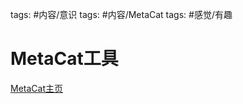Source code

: tags: #内容/意识 
tags: #内容/MetaCat 
tags: #感觉/有趣 


# MetaCat工具

[MetaCat主页](http://science.slc.edu/~jmarshall/metacat/)




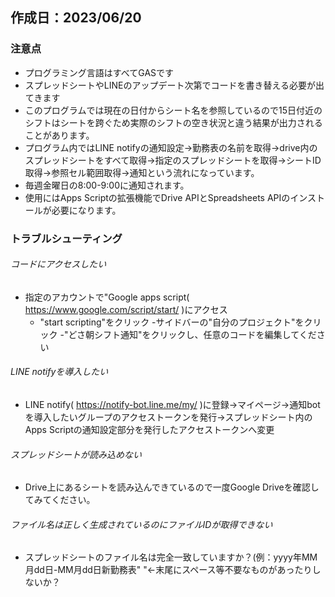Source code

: ## 作成日：2023/06/20
### 注意点
- プログラミング言語はすべてGASです
- スプレッドシートやLINEのアップデート次第でコードを書き替える必要が出てきます
- このプログラムでは現在の日付からシート名を参照しているので15日付近のシフトはシートを跨ぐため実際のシフトの空き状況と違う結果が出力されることがあります。
- プログラム内ではLINE notifyの通知設定->勤務表の名前を取得->drive内のスプレッドシートをすべて取得->指定のスプレッドシートを取得->シートID取得->参照セル範囲取得->通知という流れになっています。
- 毎週金曜日の8:00-9:00に通知されます。
- 使用にはApps Scriptの拡張機能でDrive APIとSpreadsheets APIのインストールが必要になります。
### トラブルシューティング
###### コードにアクセスしたい
- 指定のアカウントで"Google apps script( https://www.google.com/script/start/ )にアクセス
    - "start scripting"をクリック
        -サイドバーの"自分のプロジェクト"をクリック
            -"どさ朝シフト通知"をクリックし、任意のコードを編集してください
###### LINE notifyを導入したい
- LINE notify( https://notify-bot.line.me/my/ )に登録->マイページ->通知botを導入したいグループのアクセストークンを発行->スプレッドシート内のApps Scriptの通知設定部分を発行したアクセストークンへ変更
###### スプレッドシートが読み込めない
- Drive上にあるシートを読み込んできているので一度Google Driveを確認してみてください。
###### ファイル名は正しく生成されているのにファイルIDが取得できない
- スプレッドシートのファイル名は完全一致していますか？(例：yyyy年MM月dd日-MM月dd日新勤務表" "←末尾にスペース等不要なものがあったりしないか？
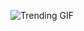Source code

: 
<!-- GIF_SECTION -->
![Trending GIF](https://media3.giphy.com/media/v1.Y2lkPThiYjIxNzcycmp5OWt5MTY1c3p2ZnlzbXRkZTUyeTJnY29ma2gzZXJrbXhnbDd5ciZlcD12MV9naWZzX3NlYXJjaCZjdD1n/aQ6ya20vAFJdUH3M5D/giphy.gif)
<!-- END_GIF_SECTION -->
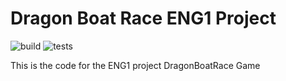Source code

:  # Dragon Boat Race ENG1 Project

![build](https://github.com/UmerFakher/ENG1Project/workflows/build/badge.svg)
![tests](https://github.com/UmerFakher/ENG1Project/workflows/tests/badge.svg)

 This is the code for the ENG1 project DragonBoatRace Game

* Task description: Omit the pictures and set down the records exactly.

* Answer box:
Source code

: tags: #内容/意识 
tags: #内容/MetaCat 
tags: #感觉/有趣 


# MetaCat工具

[MetaCat主页](http://science.slc.edu/~jmarshall/metacat/)




Source code

: ## 作成日：2023/06/20
### 注意点
- プログラミング言語はすべてGASです
- スプレッドシートやLINEのアップデート次第でコードを書き替える必要が出てきます
- このプログラムでは現在の日付からシート名を参照しているので15日付近のシフトはシートを跨ぐため実際のシフトの空き状況と違う結果が出力されることがあります。
- プログラム内ではLINE notifyの通知設定->勤務表の名前を取得->drive内のスプレッドシートをすべて取得->指定のスプレッドシートを取得->シートID取得->参照セル範囲取得->通知という流れになっています。
- 毎週金曜日の8:00-9:00に通知されます。
- 使用にはApps Scriptの拡張機能でDrive APIとSpreadsheets APIのインストールが必要になります。
### トラブルシューティング
###### コードにアクセスしたい
- 指定のアカウントで"Google apps script( https://www.google.com/script/start/ )にアクセス
    - "start scripting"をクリック
        -サイドバーの"自分のプロジェクト"をクリック
            -"どさ朝シフト通知"をクリックし、任意のコードを編集してください
###### LINE notifyを導入したい
- LINE notify( https://notify-bot.line.me/my/ )に登録->マイページ->通知botを導入したいグループのアクセストークンを発行->スプレッドシート内のApps Scriptの通知設定部分を発行したアクセストークンへ変更
###### スプレッドシートが読み込めない
- Drive上にあるシートを読み込んできているので一度Google Driveを確認してみてください。
###### ファイル名は正しく生成されているのにファイルIDが取得できない
- スプレッドシートのファイル名は完全一致していますか？(例：yyyy年MM月dd日-MM月dd日新勤務表" "←末尾にスペース等不要なものがあったりしないか？
Source code

: 
<!-- GIF_SECTION -->
![Trending GIF](https://media3.giphy.com/media/v1.Y2lkPThiYjIxNzcycmp5OWt5MTY1c3p2ZnlzbXRkZTUyeTJnY29ma2gzZXJrbXhnbDd5ciZlcD12MV9naWZzX3NlYXJjaCZjdD1n/aQ6ya20vAFJdUH3M5D/giphy.gif)
<!-- END_GIF_SECTION -->
Source code

:  # Dragon Boat Race ENG1 Project

![build](https://github.com/UmerFakher/ENG1Project/workflows/build/badge.svg)
![tests](https://github.com/UmerFakher/ENG1Project/workflows/tests/badge.svg)

 This is the code for the ENG1 project DragonBoatRace Game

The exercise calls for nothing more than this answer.